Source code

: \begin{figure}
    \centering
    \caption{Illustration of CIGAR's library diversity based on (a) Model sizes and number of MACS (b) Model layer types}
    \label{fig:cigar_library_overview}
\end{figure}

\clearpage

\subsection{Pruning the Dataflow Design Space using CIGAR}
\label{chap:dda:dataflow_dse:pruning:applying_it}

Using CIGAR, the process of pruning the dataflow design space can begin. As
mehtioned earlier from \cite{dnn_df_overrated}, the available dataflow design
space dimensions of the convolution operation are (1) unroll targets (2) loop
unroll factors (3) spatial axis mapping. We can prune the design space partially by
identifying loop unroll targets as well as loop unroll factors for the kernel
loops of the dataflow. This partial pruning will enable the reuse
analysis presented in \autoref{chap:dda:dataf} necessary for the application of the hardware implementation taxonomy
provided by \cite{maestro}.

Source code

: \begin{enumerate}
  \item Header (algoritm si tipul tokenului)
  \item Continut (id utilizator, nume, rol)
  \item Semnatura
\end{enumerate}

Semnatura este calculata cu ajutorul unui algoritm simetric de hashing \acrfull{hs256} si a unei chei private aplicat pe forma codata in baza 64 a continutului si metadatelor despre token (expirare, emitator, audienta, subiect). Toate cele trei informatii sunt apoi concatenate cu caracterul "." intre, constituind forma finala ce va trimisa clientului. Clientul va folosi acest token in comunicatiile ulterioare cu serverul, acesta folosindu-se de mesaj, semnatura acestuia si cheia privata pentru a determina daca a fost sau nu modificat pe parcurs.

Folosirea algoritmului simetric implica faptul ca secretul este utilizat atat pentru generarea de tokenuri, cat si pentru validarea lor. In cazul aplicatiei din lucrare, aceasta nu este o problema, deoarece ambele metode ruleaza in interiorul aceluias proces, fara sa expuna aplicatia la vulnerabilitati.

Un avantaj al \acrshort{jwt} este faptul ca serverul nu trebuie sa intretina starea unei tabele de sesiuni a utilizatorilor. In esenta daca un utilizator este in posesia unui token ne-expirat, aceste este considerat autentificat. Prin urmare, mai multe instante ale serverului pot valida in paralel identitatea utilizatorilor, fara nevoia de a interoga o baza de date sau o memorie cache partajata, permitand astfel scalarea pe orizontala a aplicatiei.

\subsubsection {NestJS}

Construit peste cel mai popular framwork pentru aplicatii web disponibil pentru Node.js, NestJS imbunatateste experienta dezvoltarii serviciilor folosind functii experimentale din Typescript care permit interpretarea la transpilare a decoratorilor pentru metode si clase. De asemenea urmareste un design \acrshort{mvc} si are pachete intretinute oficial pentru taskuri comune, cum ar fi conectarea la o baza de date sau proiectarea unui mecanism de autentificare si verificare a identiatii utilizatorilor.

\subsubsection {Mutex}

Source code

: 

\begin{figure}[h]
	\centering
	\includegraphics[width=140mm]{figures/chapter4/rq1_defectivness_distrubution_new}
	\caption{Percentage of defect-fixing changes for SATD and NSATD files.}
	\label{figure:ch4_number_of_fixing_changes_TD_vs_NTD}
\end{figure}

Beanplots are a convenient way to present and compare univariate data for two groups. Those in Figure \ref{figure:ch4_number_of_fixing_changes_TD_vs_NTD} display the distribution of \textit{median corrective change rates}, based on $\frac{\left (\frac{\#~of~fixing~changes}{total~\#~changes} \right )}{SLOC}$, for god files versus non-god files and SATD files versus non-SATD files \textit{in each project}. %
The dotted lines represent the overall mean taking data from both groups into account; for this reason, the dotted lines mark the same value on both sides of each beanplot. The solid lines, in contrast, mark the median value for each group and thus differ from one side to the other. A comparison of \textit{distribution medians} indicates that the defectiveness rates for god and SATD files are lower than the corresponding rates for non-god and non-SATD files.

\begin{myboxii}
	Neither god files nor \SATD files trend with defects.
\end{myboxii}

▬▬▬▬▬▬▬▬▬▬

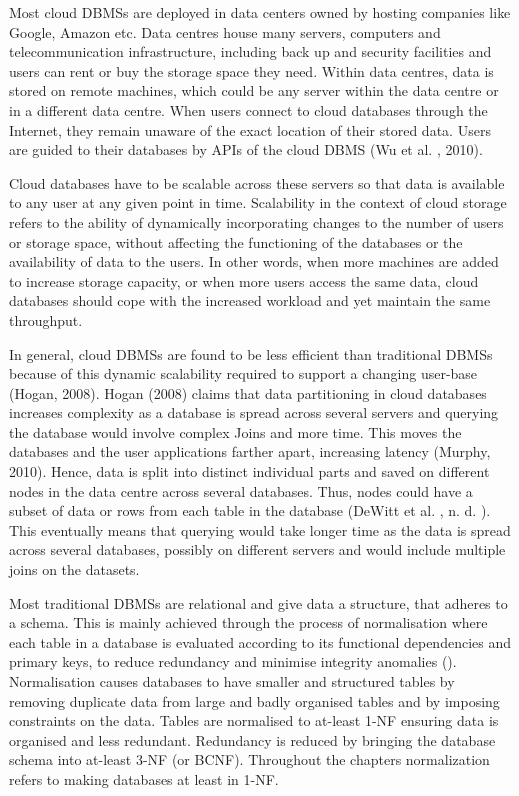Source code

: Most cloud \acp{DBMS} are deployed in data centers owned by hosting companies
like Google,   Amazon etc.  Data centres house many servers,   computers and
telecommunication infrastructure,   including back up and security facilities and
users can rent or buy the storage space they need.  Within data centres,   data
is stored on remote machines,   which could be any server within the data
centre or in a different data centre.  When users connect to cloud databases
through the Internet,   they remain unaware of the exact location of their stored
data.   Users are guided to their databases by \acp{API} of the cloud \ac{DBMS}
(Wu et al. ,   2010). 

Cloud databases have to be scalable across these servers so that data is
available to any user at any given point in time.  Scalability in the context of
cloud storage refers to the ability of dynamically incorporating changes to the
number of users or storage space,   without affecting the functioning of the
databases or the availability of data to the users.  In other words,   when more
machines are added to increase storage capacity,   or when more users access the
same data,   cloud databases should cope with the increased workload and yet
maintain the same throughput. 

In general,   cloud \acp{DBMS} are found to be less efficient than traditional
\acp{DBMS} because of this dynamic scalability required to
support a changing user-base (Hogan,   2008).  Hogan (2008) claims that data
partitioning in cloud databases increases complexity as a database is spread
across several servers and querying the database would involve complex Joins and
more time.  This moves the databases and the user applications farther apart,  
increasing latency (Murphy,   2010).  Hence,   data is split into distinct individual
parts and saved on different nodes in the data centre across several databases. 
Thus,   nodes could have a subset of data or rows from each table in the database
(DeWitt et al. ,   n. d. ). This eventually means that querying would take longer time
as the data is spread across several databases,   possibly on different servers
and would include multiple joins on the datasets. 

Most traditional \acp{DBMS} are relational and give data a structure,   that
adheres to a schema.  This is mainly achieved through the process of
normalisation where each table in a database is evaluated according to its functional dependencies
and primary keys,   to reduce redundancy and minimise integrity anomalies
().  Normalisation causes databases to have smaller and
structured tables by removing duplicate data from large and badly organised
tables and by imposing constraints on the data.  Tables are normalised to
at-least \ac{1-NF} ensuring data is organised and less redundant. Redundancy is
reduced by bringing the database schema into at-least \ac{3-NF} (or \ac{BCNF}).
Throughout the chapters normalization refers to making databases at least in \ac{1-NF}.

▬▬▬▬▬▬▬▬▬▬

→ ASSIGNMENT
Copy out, word for word, the part of the entries above that begins at the line with "reduced by bringing" and ends at the line with "Throughout the chapters", including both.

→ TASK OUTPUT
reduced by bringing the database schema into at-least \ac{3-NF} (or \ac{BCNF}).
Throughout the chapters normalization refers to making databases at least in \ac{1-NF}.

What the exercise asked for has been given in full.